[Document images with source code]

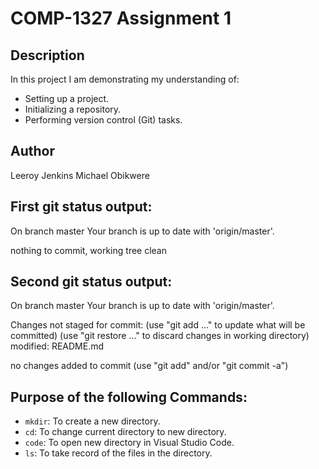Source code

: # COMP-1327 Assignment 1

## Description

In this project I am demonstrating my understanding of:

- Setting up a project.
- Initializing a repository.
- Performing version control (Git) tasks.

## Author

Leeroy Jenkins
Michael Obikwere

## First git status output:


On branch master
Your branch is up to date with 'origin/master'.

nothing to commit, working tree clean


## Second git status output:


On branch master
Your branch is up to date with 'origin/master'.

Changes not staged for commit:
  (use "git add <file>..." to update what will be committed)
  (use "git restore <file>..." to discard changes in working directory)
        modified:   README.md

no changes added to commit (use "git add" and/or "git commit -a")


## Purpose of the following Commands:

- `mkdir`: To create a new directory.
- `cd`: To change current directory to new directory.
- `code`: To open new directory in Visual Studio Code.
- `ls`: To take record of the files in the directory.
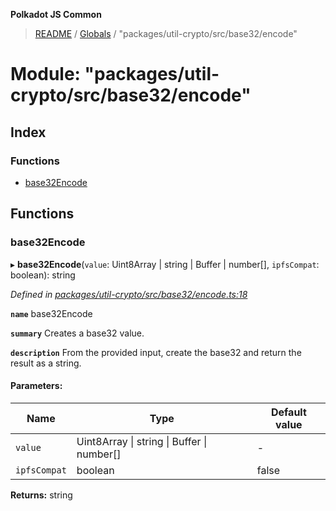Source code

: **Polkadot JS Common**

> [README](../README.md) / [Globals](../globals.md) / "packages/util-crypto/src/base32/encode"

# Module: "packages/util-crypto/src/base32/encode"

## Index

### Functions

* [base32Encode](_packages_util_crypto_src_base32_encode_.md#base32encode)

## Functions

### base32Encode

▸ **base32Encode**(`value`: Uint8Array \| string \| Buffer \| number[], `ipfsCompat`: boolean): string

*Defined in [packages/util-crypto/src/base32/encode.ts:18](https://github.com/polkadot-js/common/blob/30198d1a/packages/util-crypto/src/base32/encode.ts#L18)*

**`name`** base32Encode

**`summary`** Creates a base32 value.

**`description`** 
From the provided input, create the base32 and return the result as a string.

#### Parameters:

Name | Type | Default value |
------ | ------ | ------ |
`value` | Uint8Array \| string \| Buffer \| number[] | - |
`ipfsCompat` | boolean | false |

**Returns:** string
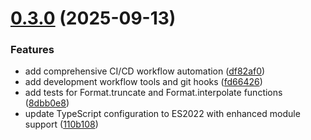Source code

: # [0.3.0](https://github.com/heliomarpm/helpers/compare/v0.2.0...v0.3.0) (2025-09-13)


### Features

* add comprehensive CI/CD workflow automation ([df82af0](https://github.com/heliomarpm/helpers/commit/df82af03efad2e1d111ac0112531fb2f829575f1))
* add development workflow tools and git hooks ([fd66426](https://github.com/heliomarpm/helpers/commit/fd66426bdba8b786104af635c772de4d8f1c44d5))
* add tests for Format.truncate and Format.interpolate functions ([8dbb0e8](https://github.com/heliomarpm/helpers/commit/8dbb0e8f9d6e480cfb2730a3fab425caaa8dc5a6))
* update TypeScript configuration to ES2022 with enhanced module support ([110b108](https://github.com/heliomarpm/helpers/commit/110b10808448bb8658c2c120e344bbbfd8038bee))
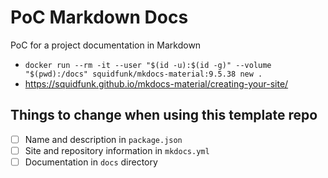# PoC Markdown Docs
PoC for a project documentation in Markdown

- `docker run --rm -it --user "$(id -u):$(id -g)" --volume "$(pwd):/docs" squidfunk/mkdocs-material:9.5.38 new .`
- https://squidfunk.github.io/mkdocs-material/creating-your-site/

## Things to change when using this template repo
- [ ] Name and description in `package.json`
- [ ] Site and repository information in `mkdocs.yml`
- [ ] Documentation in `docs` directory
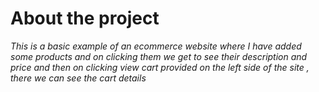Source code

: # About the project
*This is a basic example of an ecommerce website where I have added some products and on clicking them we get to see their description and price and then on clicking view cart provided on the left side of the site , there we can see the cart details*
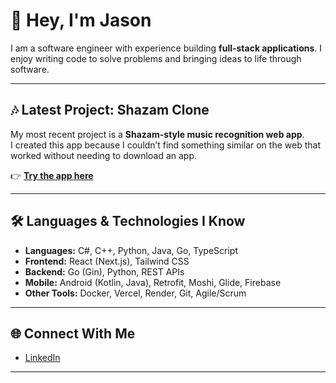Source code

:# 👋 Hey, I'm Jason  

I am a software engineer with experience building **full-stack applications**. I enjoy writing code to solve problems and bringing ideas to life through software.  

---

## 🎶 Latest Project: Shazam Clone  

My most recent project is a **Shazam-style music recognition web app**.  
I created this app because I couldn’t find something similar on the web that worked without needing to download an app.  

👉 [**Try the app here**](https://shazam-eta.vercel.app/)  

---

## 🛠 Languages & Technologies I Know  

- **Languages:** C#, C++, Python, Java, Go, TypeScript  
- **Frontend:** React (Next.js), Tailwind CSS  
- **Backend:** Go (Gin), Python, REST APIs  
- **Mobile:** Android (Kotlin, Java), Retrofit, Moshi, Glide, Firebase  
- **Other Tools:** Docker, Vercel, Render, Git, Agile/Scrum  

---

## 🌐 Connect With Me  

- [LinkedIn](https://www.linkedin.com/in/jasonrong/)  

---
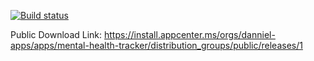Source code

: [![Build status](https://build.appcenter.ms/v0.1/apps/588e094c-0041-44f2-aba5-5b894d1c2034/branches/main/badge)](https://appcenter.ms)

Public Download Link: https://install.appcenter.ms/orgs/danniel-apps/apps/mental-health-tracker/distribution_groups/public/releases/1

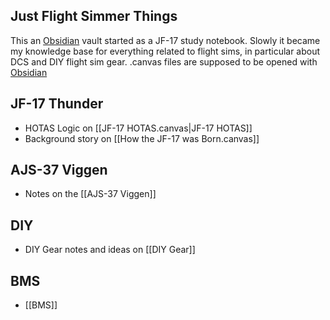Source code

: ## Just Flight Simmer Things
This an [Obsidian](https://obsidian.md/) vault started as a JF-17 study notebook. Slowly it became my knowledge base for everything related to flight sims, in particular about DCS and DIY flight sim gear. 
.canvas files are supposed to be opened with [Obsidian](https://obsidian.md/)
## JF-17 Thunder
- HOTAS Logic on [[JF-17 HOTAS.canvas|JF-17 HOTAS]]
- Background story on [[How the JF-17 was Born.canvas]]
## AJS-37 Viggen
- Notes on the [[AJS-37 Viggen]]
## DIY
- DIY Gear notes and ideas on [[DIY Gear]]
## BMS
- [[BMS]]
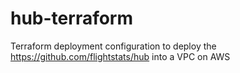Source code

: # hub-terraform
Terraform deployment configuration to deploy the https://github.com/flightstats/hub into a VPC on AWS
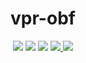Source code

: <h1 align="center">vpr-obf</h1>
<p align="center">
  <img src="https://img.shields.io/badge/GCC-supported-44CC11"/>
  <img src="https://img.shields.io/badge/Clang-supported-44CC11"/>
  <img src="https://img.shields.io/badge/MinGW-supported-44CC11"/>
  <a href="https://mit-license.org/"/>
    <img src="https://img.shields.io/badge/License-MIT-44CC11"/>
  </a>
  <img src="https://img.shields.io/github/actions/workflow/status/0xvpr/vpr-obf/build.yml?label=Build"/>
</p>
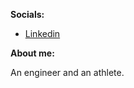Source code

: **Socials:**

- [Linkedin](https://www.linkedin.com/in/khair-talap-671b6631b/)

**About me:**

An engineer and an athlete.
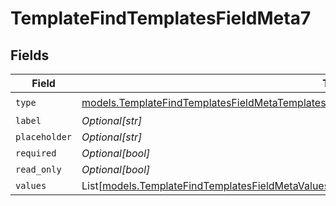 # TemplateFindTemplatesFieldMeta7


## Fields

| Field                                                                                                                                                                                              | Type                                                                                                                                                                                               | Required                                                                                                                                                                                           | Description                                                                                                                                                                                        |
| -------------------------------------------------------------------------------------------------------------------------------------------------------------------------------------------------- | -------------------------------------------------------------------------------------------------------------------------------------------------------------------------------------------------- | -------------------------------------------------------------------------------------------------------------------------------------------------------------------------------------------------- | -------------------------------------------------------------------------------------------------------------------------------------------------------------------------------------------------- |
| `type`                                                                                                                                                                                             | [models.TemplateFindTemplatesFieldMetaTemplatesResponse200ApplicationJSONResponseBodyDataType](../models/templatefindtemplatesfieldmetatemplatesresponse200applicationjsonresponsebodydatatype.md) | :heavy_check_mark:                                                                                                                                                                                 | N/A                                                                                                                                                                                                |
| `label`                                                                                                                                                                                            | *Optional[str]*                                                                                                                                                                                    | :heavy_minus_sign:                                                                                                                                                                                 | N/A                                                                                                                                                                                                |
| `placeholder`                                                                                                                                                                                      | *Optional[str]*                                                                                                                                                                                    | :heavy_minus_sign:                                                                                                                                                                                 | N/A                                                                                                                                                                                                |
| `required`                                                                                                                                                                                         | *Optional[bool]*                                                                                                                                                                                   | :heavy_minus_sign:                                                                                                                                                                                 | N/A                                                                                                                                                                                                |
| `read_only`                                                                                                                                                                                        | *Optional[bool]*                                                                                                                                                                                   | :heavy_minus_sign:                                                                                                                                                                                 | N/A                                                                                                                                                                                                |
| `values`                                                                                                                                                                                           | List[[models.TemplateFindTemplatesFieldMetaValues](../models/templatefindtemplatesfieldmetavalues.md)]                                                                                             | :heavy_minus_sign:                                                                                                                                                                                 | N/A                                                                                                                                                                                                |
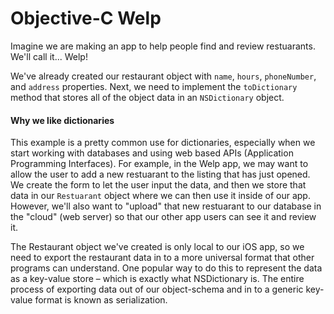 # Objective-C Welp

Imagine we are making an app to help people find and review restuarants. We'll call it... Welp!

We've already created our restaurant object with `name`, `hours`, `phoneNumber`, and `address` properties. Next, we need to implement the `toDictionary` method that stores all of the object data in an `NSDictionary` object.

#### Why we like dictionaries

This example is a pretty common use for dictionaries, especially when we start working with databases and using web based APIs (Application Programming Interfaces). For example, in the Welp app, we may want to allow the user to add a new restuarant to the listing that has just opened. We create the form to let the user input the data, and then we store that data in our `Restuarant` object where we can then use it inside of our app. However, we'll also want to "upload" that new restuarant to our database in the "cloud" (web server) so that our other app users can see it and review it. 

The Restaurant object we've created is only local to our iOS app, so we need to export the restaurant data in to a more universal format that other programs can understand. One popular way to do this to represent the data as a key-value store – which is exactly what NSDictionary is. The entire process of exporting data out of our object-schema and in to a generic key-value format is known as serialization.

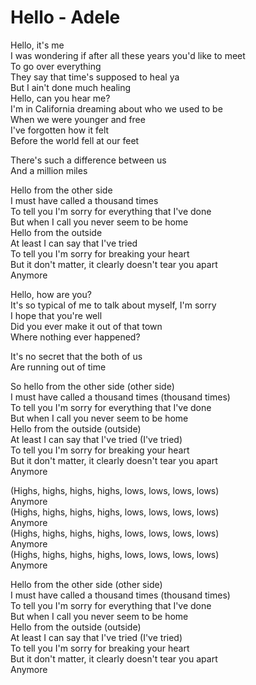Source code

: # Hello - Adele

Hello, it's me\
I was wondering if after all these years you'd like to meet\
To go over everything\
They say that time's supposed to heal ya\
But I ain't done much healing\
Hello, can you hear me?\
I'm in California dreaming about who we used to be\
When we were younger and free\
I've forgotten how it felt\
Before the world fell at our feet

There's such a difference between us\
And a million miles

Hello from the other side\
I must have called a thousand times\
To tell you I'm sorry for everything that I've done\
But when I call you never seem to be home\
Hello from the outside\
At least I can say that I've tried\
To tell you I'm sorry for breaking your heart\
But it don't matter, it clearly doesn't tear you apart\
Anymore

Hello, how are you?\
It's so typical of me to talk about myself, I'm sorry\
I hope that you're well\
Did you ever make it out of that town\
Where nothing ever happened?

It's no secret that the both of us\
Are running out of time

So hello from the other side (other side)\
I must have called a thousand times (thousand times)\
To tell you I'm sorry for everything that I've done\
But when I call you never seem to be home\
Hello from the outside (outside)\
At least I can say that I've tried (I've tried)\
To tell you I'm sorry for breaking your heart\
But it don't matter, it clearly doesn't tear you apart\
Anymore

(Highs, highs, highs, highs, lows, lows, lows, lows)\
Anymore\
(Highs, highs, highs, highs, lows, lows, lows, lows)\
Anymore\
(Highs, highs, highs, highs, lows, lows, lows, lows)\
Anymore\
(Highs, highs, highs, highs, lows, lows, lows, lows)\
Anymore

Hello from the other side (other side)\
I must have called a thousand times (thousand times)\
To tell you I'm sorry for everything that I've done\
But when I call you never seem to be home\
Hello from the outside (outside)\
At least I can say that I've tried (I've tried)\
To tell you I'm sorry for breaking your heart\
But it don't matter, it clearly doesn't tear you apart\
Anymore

Description of the task - The answer must be every line from the entries above that holds the string "Next".

Response below -
- **Frontend:** React (Next.js), Tailwind CSS  
We've already created our restaurant object with `name`, `hours`, `phoneNumber`, and `address` properties. Next, we need to implement the `toDictionary` method that stores all of the object data in an `NSDictionary` object.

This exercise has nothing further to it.